Associate Professor Marjorie Howes, of BC’s English Department and the Irish Studies program, with Claire Connolly of University College Cork, served as a general editor of Cambridge University Press’s Irish Literature in Transition. This six-volume series tracks patterns of transmission and transformation between and across the centuries of Irish literature since 1700. “I think we can by now speak of an Irish tradition’, Seamus Heaney wrote in 1977,  and the international popularity of various kinds of Irish writing since then adds an even firmer sense of an achieved literary tradition.  But the apparent certainty with which we now use the term “Irish literature” can blind us to its long birth across centuries of conflict and change— and to its shifting meanings in a changing present. Collectively these volumes explore questions such as the following: when did the category of Irish literature emerge, how did that happen, and what came before? How did various locations around the globe—not only in England and the United States, but in Europe, Asia, and the Southern hemisphere—contribute to the making of a body of works, processes, and practices we call Irish literature?
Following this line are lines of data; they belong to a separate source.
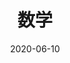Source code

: ---
layout: post
title: 数学
date: 2020-06-10
Author: 念书
categories: 
tags: [CSS,JavaScript]
comments: true
---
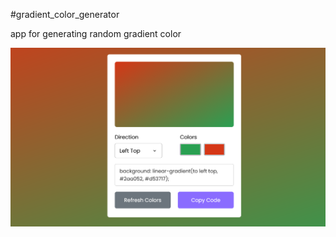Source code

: #gradient_color_generator

app for generating random gradient color

![Alt text](Gradient_Color_Generator.png)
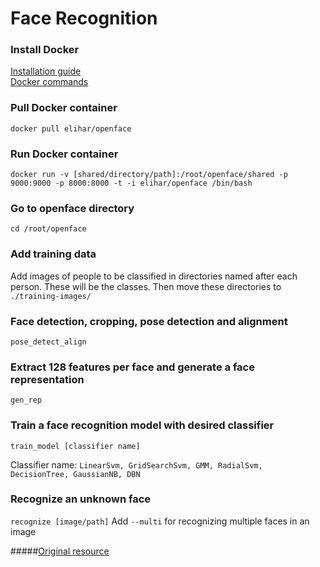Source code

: # Face Recognition

### Install Docker
[Installation guide](https://docs.docker.com/engine/getstarted/step_one/)</br>
[Docker commands](https://docs.docker.com/engine/reference/commandline/)

### Pull Docker container
<code>docker pull elihar/openface</code>

### Run Docker container
<code>docker run -v [shared/directory/path]:/root/openface/shared -p 9000:9000 -p 8000:8000 -t -i elihar/openface /bin/bash</code>

### Go to openface directory
<code>cd /root/openface</code>

### Add training data
Add images of people to be classified in directories named after each person. These will be the classes. Then move these directories to <code>./training-images/</code>

### Face detection, cropping, pose detection and alignment
<code>pose_detect_align</code>

### Extract 128 features per face and generate a face representation
<code>gen_rep</code>

### Train a face recognition model with desired classifier
<code>train_model [classifier name]</code>

Classifier name: <code>LinearSvm, GridSearchSvm, GMM, RadialSvm, DecisionTree, GaussianNB, DBN</code>

### Recognize an unknown face
<code>recognize [image/path]</code>
Add <code>--multi</code> for recognizing multiple faces in an image

#####[Original resource](https://medium.com/@ageitgey/machine-learning-is-fun-part-4-modern-face-recognition-with-deep-learning-c3cffc121d78#.fh7imzgnm)
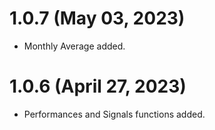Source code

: # 1.0.7 (May 03, 2023)

* Monthly Average added.

# 1.0.6 (April 27, 2023)

* Performances and Signals functions added.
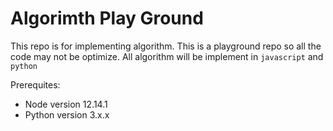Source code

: # Algorimth Play Ground
This repo is for implementing algorithm.
This is a playground repo so all the code may not be optimize.
All algorithm will be implement in `javascript` and `python`

Prerequites:
- Node version 12.14.1
- Python version 3.x.x
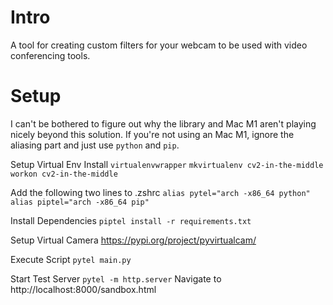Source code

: # Intro

A tool for creating custom filters for your webcam to be used with video conferencing tools. 

# Setup

I can't be bothered to figure out why the library and Mac M1 aren't playing nicely beyond this solution. 
If you're not using an Mac M1, ignore the aliasing part and just use `python` and `pip`. 

Setup Virtual Env 
Install `virtualenvwrapper`
`mkvirtualenv cv2-in-the-middle`
`workon cv2-in-the-middle`

Add the following two lines to .zshrc
`alias pytel="arch -x86_64 python"`
`alias piptel="arch -x86_64 pip"`

Install Dependencies
`piptel install -r requirements.txt`

Setup Virtual Camera
https://pypi.org/project/pyvirtualcam/

Execute Script
`pytel main.py`

Start Test Server
`pytel -m http.server` 
Navigate to http://localhost:8000/sandbox.html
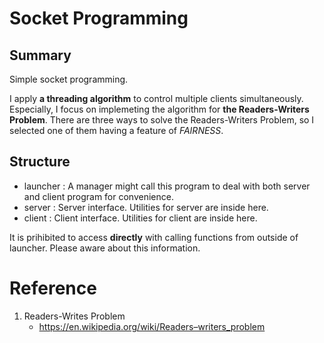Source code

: # Socket Programming
## Summary
Simple socket programming.

I apply **a threading algorithm** to control multiple clients simultaneously.
Especially, I focus on implemeting the algorithm for **the Readers-Writers Problem**.
There are three ways to solve the Readers-Writers Problem, so I selected one of them having a feature of *FAIRNESS*.

## Structure
- launcher : A manager might call this program to deal with both server and client program for convenience.
- server   : Server interface. Utilities for server are inside here.
- client   : Client interface. Utilities for client are inside here.

It is prihibited to access **directly** with calling functions from outside of launcher.
Please aware about this information.

# Reference
1. Readers-Writes Problem
   - https://en.wikipedia.org/wiki/Readers–writers_problem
Irish Literature in Transition seeks to capture the richness of the Irish tradition by treating it not as something fixed and past, but as a constantly moving target.   

The six volumes encourage reader to think critically about the uses, strengths, and limits of a “survey,” most of which are typically organized according to single categories such as author, genre, theme, or critical approach. By combining rather than choosing one organizing category, this series suggests possible alternatives to the volumes as published— gesturing towards material that could have been included but was not because choices had to be made.  Irish Literature in Transition thus seeks to retain a traditional survey’s ambition to be as inclusive as possible, but also to redefine the idea of comprehensiveness. Each volume intervenes in continuing critical conversations, charting the contours of literary history across the centuries and highlighting the significance of change as a felt, lived force. 

In addition to her role as series co-editor, BC’s Marjorie Howes edited volume four of Irish Literature in Transition, which covers the crucial period of the 1916 Easter Rising and the writing of Yeats, Joyce, Beckett, and Lady Gregory. Contributing editors of the individual volumes also include Matthew Campbell, Claire Connolly, Eric Falci, Moyra Haslett, Eve Patten and Paige Reynolds.